:: Extracted data

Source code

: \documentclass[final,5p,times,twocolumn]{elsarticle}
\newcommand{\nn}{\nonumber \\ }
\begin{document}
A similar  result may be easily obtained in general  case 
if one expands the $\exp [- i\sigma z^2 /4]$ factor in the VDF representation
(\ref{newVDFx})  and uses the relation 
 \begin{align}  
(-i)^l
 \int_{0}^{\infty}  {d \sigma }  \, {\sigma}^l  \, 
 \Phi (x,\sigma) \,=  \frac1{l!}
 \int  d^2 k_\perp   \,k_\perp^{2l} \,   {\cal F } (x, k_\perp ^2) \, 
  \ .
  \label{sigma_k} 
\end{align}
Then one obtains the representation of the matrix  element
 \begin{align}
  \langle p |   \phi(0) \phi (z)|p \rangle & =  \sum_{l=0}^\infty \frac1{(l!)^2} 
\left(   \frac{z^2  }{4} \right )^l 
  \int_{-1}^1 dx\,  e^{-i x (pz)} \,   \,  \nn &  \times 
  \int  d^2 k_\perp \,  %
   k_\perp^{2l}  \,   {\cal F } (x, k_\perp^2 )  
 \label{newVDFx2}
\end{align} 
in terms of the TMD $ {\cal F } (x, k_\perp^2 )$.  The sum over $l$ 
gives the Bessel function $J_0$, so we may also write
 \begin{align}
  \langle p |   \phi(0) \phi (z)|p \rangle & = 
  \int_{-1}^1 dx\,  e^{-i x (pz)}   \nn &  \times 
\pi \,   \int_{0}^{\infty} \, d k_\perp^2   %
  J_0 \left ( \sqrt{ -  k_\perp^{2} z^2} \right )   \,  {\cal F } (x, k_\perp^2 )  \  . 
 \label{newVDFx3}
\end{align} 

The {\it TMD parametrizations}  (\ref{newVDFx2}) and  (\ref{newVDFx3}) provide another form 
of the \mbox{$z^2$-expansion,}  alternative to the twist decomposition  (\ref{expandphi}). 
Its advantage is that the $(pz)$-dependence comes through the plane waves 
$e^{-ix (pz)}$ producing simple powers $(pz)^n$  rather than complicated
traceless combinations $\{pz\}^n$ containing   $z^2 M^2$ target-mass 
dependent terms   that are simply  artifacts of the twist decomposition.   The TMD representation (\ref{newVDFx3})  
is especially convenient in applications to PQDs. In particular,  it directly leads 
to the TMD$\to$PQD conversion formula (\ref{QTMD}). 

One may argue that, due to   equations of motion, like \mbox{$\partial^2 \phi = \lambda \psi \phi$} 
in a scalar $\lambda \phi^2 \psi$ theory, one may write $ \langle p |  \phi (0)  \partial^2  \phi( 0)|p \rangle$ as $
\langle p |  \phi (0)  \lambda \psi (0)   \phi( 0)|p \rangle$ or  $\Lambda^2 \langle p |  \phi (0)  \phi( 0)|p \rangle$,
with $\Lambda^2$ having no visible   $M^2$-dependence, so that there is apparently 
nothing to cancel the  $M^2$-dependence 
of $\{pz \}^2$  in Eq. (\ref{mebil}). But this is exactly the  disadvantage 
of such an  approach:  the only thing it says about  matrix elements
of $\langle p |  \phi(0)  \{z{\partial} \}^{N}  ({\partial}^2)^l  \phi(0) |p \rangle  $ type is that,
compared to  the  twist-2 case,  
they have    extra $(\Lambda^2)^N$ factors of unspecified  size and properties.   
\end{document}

::::

*Try it*. For this exercise, retype each entry from above exactly as it stands.

*Problem solution*.
Source code

: \documentclass[final,5p,times,twocolumn]{elsarticle}
\newcommand{\nn}{\nonumber \\ }
\begin{document}
A similar  result may be easily obtained in general  case 
if one expands the $\exp [- i\sigma z^2 /4]$ factor in the VDF representation
(\ref{newVDFx})  and uses the relation 
 \begin{align}  
(-i)^l
 \int_{0}^{\infty}  {d \sigma }  \, {\sigma}^l  \, 
 \Phi (x,\sigma) \,=  \frac1{l!}
 \int  d^2 k_\perp   \,k_\perp^{2l} \,   {\cal F } (x, k_\perp ^2) \, 
  \ .
  \label{sigma_k} 
\end{align}
Then one obtains the representation of the matrix  element
 \begin{align}
  \langle p |   \phi(0) \phi (z)|p \rangle & =  \sum_{l=0}^\infty \frac1{(l!)^2} 
\left(   \frac{z^2  }{4} \right )^l 
  \int_{-1}^1 dx\,  e^{-i x (pz)} \,   \,  \nn &  \times 
  \int  d^2 k_\perp \,  %
   k_\perp^{2l}  \,   {\cal F } (x, k_\perp^2 )  
 \label{newVDFx2}
\end{align} 
in terms of the TMD $ {\cal F } (x, k_\perp^2 )$.  The sum over $l$ 
gives the Bessel function $J_0$, so we may also write
 \begin{align}
  \langle p |   \phi(0) \phi (z)|p \rangle & = 
  \int_{-1}^1 dx\,  e^{-i x (pz)}   \nn &  \times 
\pi \,   \int_{0}^{\infty} \, d k_\perp^2   %
  J_0 \left ( \sqrt{ -  k_\perp^{2} z^2} \right )   \,  {\cal F } (x, k_\perp^2 )  \  . 
 \label{newVDFx3}
\end{align} 

The {\it TMD parametrizations}  (\ref{newVDFx2}) and  (\ref{newVDFx3}) provide another form 
of the \mbox{$z^2$-expansion,}  alternative to the twist decomposition  (\ref{expandphi}). 
Its advantage is that the $(pz)$-dependence comes through the plane waves 
$e^{-ix (pz)}$ producing simple powers $(pz)^n$  rather than complicated
traceless combinations $\{pz\}^n$ containing   $z^2 M^2$ target-mass 
dependent terms   that are simply  artifacts of the twist decomposition.   The TMD representation (\ref{newVDFx3})  
is especially convenient in applications to PQDs. In particular,  it directly leads 
to the TMD$\to$PQD conversion formula (\ref{QTMD}). 

One may argue that, due to   equations of motion, like \mbox{$\partial^2 \phi = \lambda \psi \phi$} 
in a scalar $\lambda \phi^2 \psi$ theory, one may write $ \langle p |  \phi (0)  \partial^2  \phi( 0)|p \rangle$ as $
\langle p |  \phi (0)  \lambda \psi (0)   \phi( 0)|p \rangle$ or  $\Lambda^2 \langle p |  \phi (0)  \phi( 0)|p \rangle$,
with $\Lambda^2$ having no visible   $M^2$-dependence, so that there is apparently 
nothing to cancel the  $M^2$-dependence 
of $\{pz \}^2$  in Eq. (\ref{mebil}). But this is exactly the  disadvantage 
of such an  approach:  the only thing it says about  matrix elements
of $\langle p |  \phi(0)  \{z{\partial} \}^{N}  ({\partial}^2)^l  \phi(0) |p \rangle  $ type is that,
compared to  the  twist-2 case,  
they have    extra $(\Lambda^2)^N$ factors of unspecified  size and properties.   
\end{document}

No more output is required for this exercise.